Governor of the Gambia
- In office 11 September 1930 – 12 April 1934
- Monarch: George V
- Prime Minister: Ramsay MacDonald
- Preceded by: Edward Brandis Denham
- Succeeded by: Arthur Richards, 1st Baron Milverton

Governor of Cyprus
- In office 8 November 1933 – 4 July 1938
- Monarchs: George V Edward VIII George VI
- Prime Minister: Ramsay MacDonald Stanley Baldwin Neville Chamberlain
- Preceded by: Reginald Edward Stubbs
- Succeeded by: William Denis Battershill

Personal details
- Born: 20 April 1877 Lancaster, England, United Kingdom
- Died: 22 May 1958 (aged 81)
- Spouse(s): Margaret Isabel Smith, married 7 June 1924, two children

= Richmond Palmer =

English barrister and colonial supervisor (1877–1958)

Sir Herbert Richmond Palmer (20 April 1877 – 22 May 1958) was an English barrister, who became a colonial supervisor for Britain during the inter-World War period. He served as a lieutenant governor in Nigeria, governor and Commander-in-Chief of The Gambia and governor and Commander-in-Chief of Cyprus.

==Early life==
Palmer was born in 1877 in Lancaster to Robert Palmer, a banker, of The Bank House, Kirkby Lonsdale and Mary Chippendall, who were married on 11 May 1867 at Lancaster Priory.
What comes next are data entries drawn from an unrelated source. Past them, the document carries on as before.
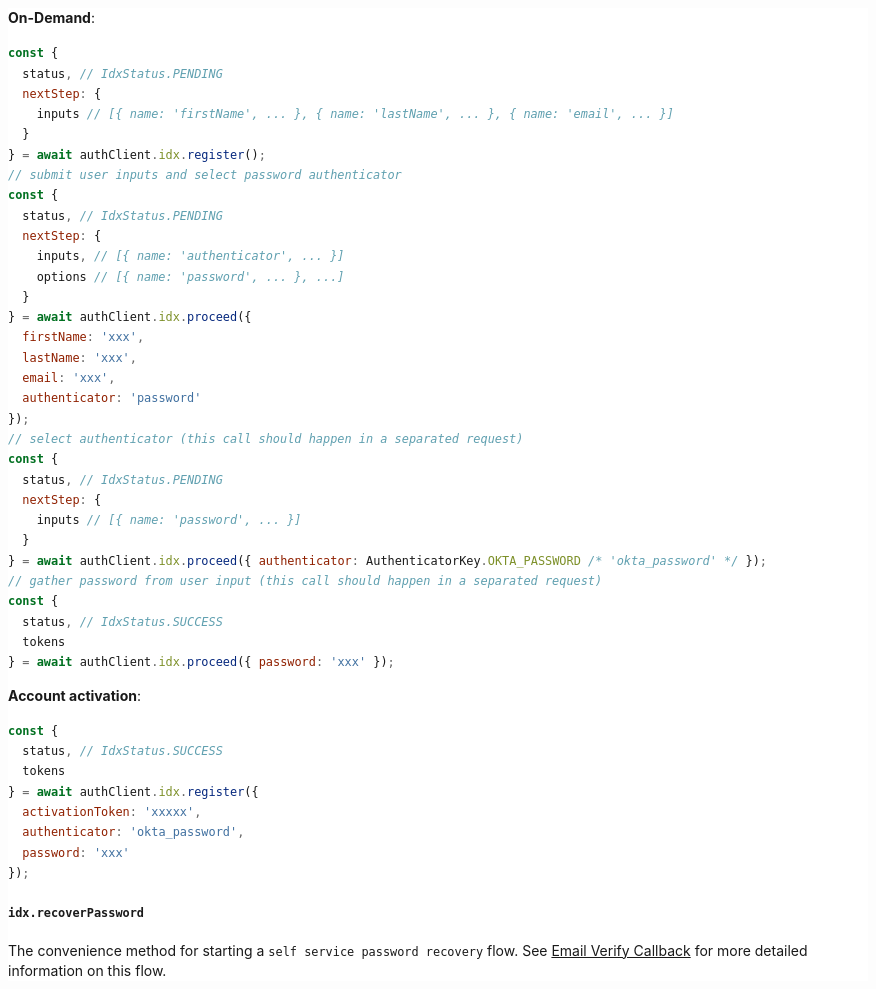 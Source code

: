 **On-Demand**:

```javascript
const { 
  status, // IdxStatus.PENDING
  nextStep: { 
    inputs // [{ name: 'firstName', ... }, { name: 'lastName', ... }, { name: 'email', ... }]
  }
} = await authClient.idx.register();
// submit user inputs and select password authenticator
const { 
  status, // IdxStatus.PENDING
  nextStep: { 
    inputs, // [{ name: 'authenticator', ... }]
    options // [{ name: 'password', ... }, ...]
  } 
} = await authClient.idx.proceed({
  firstName: 'xxx',
  lastName: 'xxx',
  email: 'xxx',
  authenticator: 'password'
});
// select authenticator (this call should happen in a separated request)
const { 
  status, // IdxStatus.PENDING
  nextStep: { 
    inputs // [{ name: 'password', ... }]
  }
} = await authClient.idx.proceed({ authenticator: AuthenticatorKey.OKTA_PASSWORD /* 'okta_password' */ });
// gather password from user input (this call should happen in a separated request)
const { 
  status, // IdxStatus.SUCCESS
  tokens 
} = await authClient.idx.proceed({ password: 'xxx' });
```

**Account activation**:

```js
const { 
  status, // IdxStatus.SUCCESS
  tokens 
} = await authClient.idx.register({
  activationToken: 'xxxxx',
  authenticator: 'okta_password',
  password: 'xxx'
});
```

#### `idx.recoverPassword`

The convenience method for starting a `self service password recovery` flow. See [Email Verify Callback](#email-verify-callback) for more detailed information on this flow.


[Okta's Identity Engine]: https://developer.okta.com/docs/guides/oie-intro/
[Okta Sign-In Widget]: https://github.com/okta/okta-signin-widget
[Embedded auth with SDKs]: https://github.com/okta/okta-auth-js/tree/master/samples/generated/express-direct-auth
Mary was the great-granddaughter of John Higgin who was governor of Lancaster Castle from 1783 to 1833.

Palmer was educated at Oundle School in Northamptonshire, being recorded in 1895 as an exceptional batsman. He went up to Trinity Hall, Cambridge in 1896 as a scholar reading Classics. He was awarded his BA in 1899, and his Bachelor of Laws a year later.

While at Cambridge, he played club rugby for Cambridge University and was awarded a Blue, playing wing three-quarter, in 1899 in the rugby Varsity match against Oxford. In 1899 he became a member of Percy Carpmael's invitational touring team, The Barbarians.
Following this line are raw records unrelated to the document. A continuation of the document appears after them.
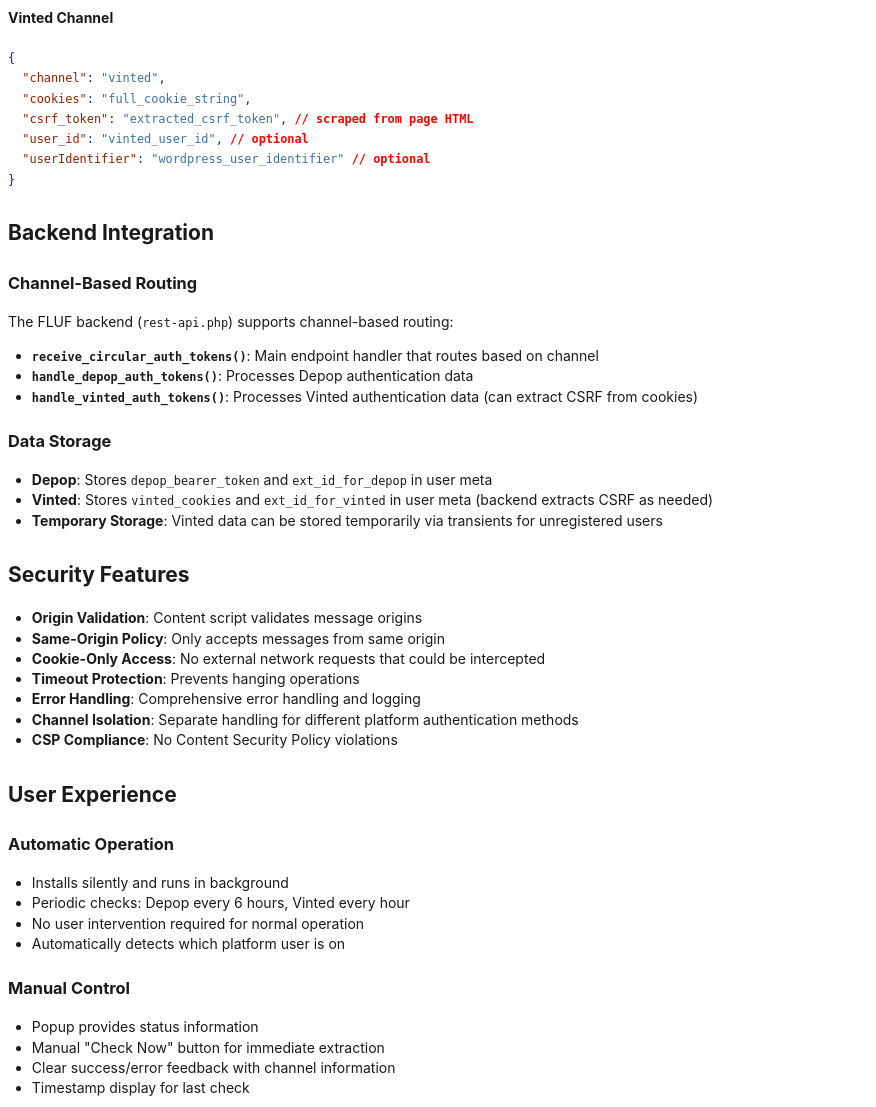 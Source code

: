 #### Vinted Channel
```json
{
  "channel": "vinted",
  "cookies": "full_cookie_string",
  "csrf_token": "extracted_csrf_token", // scraped from page HTML
  "user_id": "vinted_user_id", // optional
  "userIdentifier": "wordpress_user_identifier" // optional
}
```

## Backend Integration

### Channel-Based Routing
The FLUF backend (`rest-api.php`) supports channel-based routing:

- **`receive_circular_auth_tokens()`**: Main endpoint handler that routes based on channel
- **`handle_depop_auth_tokens()`**: Processes Depop authentication data
- **`handle_vinted_auth_tokens()`**: Processes Vinted authentication data (can extract CSRF from cookies)

### Data Storage
- **Depop**: Stores `depop_bearer_token` and `ext_id_for_depop` in user meta
- **Vinted**: Stores `vinted_cookies` and `ext_id_for_vinted` in user meta (backend extracts CSRF as needed)
- **Temporary Storage**: Vinted data can be stored temporarily via transients for unregistered users

## Security Features

- **Origin Validation**: Content script validates message origins
- **Same-Origin Policy**: Only accepts messages from same origin
- **Cookie-Only Access**: No external network requests that could be intercepted
- **Timeout Protection**: Prevents hanging operations
- **Error Handling**: Comprehensive error handling and logging
- **Channel Isolation**: Separate handling for different platform authentication methods
- **CSP Compliance**: No Content Security Policy violations

## User Experience

### Automatic Operation
- Installs silently and runs in background
- Periodic checks: Depop every 6 hours, Vinted every hour
- No user intervention required for normal operation
- Automatically detects which platform user is on

### Manual Control
- Popup provides status information
- Manual "Check Now" button for immediate extraction
- Clear success/error feedback with channel information
- Timestamp display for last check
Too young to be called the Bar, he worked his passage to California as a stoker in 1903 to explore opportunities in gold mining.

Returning through San Francisco, he was called to The Bar on 15 June 1904 and was admitted to the Middle Temple. He was awarded Master of Arts in 1910.

==Colonial Service==

===Nigeria===
Palmer spent the greater part of his long official service in Nigeria. His first posting was under Lugard, High Commissioner of the Northern Nigeria Protectorate, a position held by Lugard until 1906.

Palmer was appointed an assistant Resident in the Provinces of Nigeria in 1904. One of his early acts was to work towards the abolition of slavery that was still to be found in the Northern Provinces.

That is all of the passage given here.